Stories are knowledge. When we tell a story, we're teaching—whatever that may be.
For me and for my research, I never connected with math when I was in school. It didn't connect with my body, my culture, my spirit or the land until I realized, when I was doing my master's degree, that there is a way of doing, being and knowing in mathematics that's very standardized. There's nothing wrong with that. It creates a disconnect between humans and cultures and how people have done math for many years.
Think about the significance of trigonometry and how much communities that have navigated the ocean did it in their heads to navigate through the zenith, the horizon and whatnot. It's significant. That is connected to the body and senses. When those ways of understanding, knowing, being and doing mathematics are removed through a way of understanding it that is about memorization, is very standardized and is done in a classroom on a piece of paper, there isn't that connection.

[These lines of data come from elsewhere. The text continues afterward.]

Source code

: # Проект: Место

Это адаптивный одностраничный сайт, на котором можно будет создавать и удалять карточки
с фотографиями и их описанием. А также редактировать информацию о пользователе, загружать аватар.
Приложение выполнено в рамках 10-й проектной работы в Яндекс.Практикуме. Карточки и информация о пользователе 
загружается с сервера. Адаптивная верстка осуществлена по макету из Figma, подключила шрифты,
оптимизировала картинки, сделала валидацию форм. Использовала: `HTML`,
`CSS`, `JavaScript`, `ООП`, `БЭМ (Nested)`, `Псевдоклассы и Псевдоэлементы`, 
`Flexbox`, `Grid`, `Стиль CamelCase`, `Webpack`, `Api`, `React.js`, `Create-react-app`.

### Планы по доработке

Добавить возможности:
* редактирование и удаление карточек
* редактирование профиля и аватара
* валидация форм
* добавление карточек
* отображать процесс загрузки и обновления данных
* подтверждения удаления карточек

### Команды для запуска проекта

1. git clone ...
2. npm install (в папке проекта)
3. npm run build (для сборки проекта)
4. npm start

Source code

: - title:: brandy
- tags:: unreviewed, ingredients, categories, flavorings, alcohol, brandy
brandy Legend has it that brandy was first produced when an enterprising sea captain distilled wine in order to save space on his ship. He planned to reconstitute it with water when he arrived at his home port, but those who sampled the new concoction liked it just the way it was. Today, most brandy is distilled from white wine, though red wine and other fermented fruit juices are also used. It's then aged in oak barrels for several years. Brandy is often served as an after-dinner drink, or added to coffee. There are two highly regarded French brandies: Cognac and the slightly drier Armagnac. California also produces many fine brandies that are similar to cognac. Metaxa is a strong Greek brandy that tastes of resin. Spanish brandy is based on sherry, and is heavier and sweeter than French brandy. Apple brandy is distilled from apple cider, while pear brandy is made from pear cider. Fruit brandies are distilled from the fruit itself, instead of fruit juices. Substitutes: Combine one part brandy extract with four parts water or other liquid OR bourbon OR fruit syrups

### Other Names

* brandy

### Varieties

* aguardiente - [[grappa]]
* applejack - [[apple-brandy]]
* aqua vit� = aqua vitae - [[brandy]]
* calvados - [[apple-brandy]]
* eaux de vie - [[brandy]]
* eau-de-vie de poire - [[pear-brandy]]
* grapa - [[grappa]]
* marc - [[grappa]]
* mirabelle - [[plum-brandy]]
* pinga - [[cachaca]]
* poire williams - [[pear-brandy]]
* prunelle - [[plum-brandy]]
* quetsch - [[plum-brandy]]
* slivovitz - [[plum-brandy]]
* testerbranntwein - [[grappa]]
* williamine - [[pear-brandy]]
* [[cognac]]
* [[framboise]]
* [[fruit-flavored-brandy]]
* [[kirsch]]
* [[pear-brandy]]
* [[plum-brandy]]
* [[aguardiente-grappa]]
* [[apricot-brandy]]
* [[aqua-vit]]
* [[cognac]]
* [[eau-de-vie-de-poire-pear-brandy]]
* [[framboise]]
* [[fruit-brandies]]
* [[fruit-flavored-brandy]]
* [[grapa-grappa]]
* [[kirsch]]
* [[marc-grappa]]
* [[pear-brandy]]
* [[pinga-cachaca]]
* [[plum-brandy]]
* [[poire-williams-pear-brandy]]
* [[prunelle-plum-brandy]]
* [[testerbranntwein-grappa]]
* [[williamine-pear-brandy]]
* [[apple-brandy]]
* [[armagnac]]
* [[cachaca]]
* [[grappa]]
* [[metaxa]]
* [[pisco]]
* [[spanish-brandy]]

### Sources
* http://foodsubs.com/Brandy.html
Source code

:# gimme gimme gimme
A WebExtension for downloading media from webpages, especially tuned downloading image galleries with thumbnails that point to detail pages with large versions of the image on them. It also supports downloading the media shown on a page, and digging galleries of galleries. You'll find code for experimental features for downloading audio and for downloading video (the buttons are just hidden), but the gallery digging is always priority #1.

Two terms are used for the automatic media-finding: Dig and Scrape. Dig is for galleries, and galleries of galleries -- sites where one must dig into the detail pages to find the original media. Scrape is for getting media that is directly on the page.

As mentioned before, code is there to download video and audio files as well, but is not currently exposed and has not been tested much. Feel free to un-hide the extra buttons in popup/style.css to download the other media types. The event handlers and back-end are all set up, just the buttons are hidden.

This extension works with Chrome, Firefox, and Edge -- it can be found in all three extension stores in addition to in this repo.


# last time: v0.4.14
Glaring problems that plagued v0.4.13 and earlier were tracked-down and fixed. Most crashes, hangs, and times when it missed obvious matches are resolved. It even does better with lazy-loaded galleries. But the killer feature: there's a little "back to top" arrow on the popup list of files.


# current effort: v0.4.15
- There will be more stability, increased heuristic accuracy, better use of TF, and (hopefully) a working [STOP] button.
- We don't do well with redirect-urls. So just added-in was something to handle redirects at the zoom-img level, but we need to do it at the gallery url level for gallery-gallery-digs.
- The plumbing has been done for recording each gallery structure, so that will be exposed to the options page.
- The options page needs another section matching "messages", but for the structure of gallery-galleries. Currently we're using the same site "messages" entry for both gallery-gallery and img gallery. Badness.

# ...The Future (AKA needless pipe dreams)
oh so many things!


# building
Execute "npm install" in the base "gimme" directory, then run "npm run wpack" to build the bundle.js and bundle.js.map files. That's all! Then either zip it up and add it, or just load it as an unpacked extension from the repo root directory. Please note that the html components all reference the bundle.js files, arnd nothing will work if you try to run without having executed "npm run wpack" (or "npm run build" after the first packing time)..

Once I realized there are ways of understanding math that have relationality, I began to connect with it more. That's how I work with children. How do you see the math around you? How do you understand how different angles create different seasons? How do you measure using your body and not necessarily using a standardized ruler? We are our own standardized measurement.
When I was doing my master's degree, I did some work in Papua New Guinea with different number systems. There are different base systems between different communities, from base 32 to base 27. They are all significant and different. I realized how much they would help in understanding mathematics, because these communities, as they're trading between these different number systems, have to interpret and change different systems. That's what we are doing every day. That helps us every day, from telling the time to coding a computer. These are all connected and based in our bodies and in our methods of understanding the world around us. When we learn mathematics in school that is very standardized and disconnected from our body, our culture and our experiences, we don't have that same connection.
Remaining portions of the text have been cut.